Moreover, if a character fails an opposed check by three levels of success (Persistence fumble vs Potency critical success), he or she permanently succumbs to Taint. The debilitating symptoms of Dark Plague cease (the character is no longer struggling against the Taint), and pure darkness, depravity, and evil takes over the character’s soul.
So I'm wondering what Legend veterans think. Would this house rule add the right amount of flavor to the setting and to playing a spell caster, or would it make magic use too risky to be a viable PC option?

Also, I'm curious about game balance, particularly among the different types of magic. At present, I'm planning on Taint's affecting common magic and sorcery but not divine magic, since the divine caster is channeling a god's power, not wielding his own. (Presumably, the typical god doesn't have to worry about spell failure . . . though I like the possibility of having a few Tainted Gods requiring blood sacrifices from their followers to maintain their power.) But if I apply this house rule to common magic and sorcery, would divine magic likewise need limiting for setting and game balance?

Any likes or dislikes? Clarifications needed? Suggested modifications?
 
If you apply this to Common Magic and Sorcery, the Potency of 10+5 per MP used will make Sorcery less dangerous than common magic. In RAW, sorcery, in which effect scales with skill, is cheap in MPs for the level of effect you can achieve compared to Common Magic, where effect scales with magic point expenditure on progressive spells.

Other than that, it's hard to judge without a feel for how often you expect characters to be attempting to use magic. If every session rather than a scenario climax, you can bet there's be a fair few fumbles - it's sod's law at the table. Fumbles generally should be fun, create an instant awkward moment or danger. If the effect of fumbling a particular thing (that's an intrinsic part of the game) is always the same, and has ongoing effects, I suspect it could drag.

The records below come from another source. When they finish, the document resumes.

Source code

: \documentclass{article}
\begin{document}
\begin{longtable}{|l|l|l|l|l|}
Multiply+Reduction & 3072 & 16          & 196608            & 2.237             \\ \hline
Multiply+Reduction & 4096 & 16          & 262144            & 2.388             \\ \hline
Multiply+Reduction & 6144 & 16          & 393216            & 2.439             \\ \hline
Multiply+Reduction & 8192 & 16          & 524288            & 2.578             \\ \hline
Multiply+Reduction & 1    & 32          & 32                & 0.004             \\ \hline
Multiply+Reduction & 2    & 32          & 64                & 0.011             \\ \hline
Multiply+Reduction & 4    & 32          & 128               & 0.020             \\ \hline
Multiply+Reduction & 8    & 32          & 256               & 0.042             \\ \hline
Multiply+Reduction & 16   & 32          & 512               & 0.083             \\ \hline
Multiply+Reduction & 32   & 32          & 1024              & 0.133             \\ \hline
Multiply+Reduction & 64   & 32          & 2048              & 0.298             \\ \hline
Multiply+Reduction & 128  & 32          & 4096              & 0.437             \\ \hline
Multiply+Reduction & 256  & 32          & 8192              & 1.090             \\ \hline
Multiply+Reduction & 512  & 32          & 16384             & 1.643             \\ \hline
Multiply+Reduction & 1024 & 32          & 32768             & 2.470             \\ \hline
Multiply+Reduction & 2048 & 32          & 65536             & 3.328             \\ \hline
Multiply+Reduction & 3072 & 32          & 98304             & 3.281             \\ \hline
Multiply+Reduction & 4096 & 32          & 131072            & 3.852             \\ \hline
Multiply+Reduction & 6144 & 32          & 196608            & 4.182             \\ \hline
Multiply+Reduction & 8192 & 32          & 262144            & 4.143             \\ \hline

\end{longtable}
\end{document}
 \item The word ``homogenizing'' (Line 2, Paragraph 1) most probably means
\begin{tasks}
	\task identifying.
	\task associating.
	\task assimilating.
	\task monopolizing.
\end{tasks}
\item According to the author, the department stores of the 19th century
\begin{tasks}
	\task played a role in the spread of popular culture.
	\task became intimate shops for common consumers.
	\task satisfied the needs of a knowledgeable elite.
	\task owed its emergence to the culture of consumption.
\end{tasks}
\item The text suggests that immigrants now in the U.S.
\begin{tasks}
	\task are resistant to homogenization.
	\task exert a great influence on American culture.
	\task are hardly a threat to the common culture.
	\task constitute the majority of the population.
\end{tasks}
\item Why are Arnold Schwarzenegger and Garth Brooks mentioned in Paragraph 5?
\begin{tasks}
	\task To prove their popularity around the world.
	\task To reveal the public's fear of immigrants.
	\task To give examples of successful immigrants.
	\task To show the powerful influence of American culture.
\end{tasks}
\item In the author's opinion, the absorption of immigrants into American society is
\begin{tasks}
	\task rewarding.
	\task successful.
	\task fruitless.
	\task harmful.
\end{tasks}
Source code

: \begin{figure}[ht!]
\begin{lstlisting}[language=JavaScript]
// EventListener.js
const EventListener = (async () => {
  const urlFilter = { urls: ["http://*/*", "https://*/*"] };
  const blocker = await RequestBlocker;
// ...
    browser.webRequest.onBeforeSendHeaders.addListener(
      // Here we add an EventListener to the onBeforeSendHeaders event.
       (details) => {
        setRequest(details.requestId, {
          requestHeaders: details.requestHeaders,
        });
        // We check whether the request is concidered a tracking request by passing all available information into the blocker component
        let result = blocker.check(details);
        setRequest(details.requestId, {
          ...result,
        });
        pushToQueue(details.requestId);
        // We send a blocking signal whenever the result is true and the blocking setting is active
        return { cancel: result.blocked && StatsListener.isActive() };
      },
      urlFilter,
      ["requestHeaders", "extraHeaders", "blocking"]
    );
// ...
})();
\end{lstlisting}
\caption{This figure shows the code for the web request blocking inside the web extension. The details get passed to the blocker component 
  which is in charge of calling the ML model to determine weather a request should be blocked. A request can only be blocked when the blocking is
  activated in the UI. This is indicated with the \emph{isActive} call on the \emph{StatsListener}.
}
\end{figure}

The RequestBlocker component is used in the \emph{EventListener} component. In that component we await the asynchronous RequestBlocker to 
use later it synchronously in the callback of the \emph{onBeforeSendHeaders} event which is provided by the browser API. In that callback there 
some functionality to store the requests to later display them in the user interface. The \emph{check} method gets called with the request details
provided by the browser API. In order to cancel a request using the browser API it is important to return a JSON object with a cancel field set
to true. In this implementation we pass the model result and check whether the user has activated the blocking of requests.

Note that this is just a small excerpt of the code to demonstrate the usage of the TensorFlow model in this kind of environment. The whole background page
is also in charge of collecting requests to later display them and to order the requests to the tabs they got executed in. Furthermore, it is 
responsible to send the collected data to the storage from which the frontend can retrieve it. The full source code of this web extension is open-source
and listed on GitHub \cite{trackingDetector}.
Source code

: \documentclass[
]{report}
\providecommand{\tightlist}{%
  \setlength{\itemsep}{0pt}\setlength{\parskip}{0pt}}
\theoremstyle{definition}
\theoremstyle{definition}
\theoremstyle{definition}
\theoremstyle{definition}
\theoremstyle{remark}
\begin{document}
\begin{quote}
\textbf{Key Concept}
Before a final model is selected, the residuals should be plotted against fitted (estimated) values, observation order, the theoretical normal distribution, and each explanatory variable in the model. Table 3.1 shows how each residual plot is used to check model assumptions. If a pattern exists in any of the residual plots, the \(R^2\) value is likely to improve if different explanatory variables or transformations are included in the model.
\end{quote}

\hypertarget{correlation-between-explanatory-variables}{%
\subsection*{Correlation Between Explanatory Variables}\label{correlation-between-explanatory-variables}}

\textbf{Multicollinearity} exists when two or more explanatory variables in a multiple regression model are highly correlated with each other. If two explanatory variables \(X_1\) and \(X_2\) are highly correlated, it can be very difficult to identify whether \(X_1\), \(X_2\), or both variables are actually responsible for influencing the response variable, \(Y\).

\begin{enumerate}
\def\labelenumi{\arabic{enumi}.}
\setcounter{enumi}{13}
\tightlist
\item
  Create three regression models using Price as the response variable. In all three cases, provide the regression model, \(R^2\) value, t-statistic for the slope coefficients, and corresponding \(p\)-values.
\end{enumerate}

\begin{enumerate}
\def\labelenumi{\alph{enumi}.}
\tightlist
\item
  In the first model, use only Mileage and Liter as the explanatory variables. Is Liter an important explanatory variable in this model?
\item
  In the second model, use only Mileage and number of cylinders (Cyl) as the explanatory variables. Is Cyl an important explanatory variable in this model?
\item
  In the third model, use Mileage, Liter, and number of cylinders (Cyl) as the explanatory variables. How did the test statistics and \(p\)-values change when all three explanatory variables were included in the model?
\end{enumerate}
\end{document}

You could limit the incidence in many ways - by changing the rules application - remove the risk from Common Magic, use Magnitude as the scale etc. Or a caster is 'safe' if he goes through some kind of purifying process before the onset time or before attempting to cast, that won't always be convenient or possible.
 
n RAW, sorcery, in which effect scales with skill, is cheap in MPs for the level of effect you can achieve compared to Common Magic, where effect scales with magic point expenditure on progressive spells.
Thanks, Simulacrum. That's exactly the kind of perspective I just don't have yet . . . on my first pass through the rules, common magic seems pretty powerful, so I appreciate your thoughts on the relative strength of sorcery. I agree that Magnitude, not Magic Point cost, should be the scaling factor for Potency.

Or a caster is 'safe' if he goes through some kind of purifying process before the onset time or before attempting to cast, that won't always be convenient or possible.
I've been thinking about this, too. For the purposes of realism, it occurs to me that improvement rolls must represent a lot of PC "practice casting" going on between game sessions and that there needs to be some sort of "safe" way to accomplish this. Perhaps in game terms a caster could be "safe" by expending 50% more Magic Points on any given spell? Would make for some hard/interesting decisions on how much risk to take in the course of a game session.
 
I would suggest only using the Taint and Dark Plague on Sorcery. Don't allow Common Magic at all (or make it VERY rare) and severely limit Divine Magic (maybe).

That makes Sorcery even more scary and dark and dangerous than the rules imply.
 
Thanks for the replies. I guess I'm trying to walk a difficult dividing line between putting a gentle break on magic use (and giving some definition to the history and flavor of my campaign setting) and yet keeping magic use accessible enough to still be an attractive choice for players.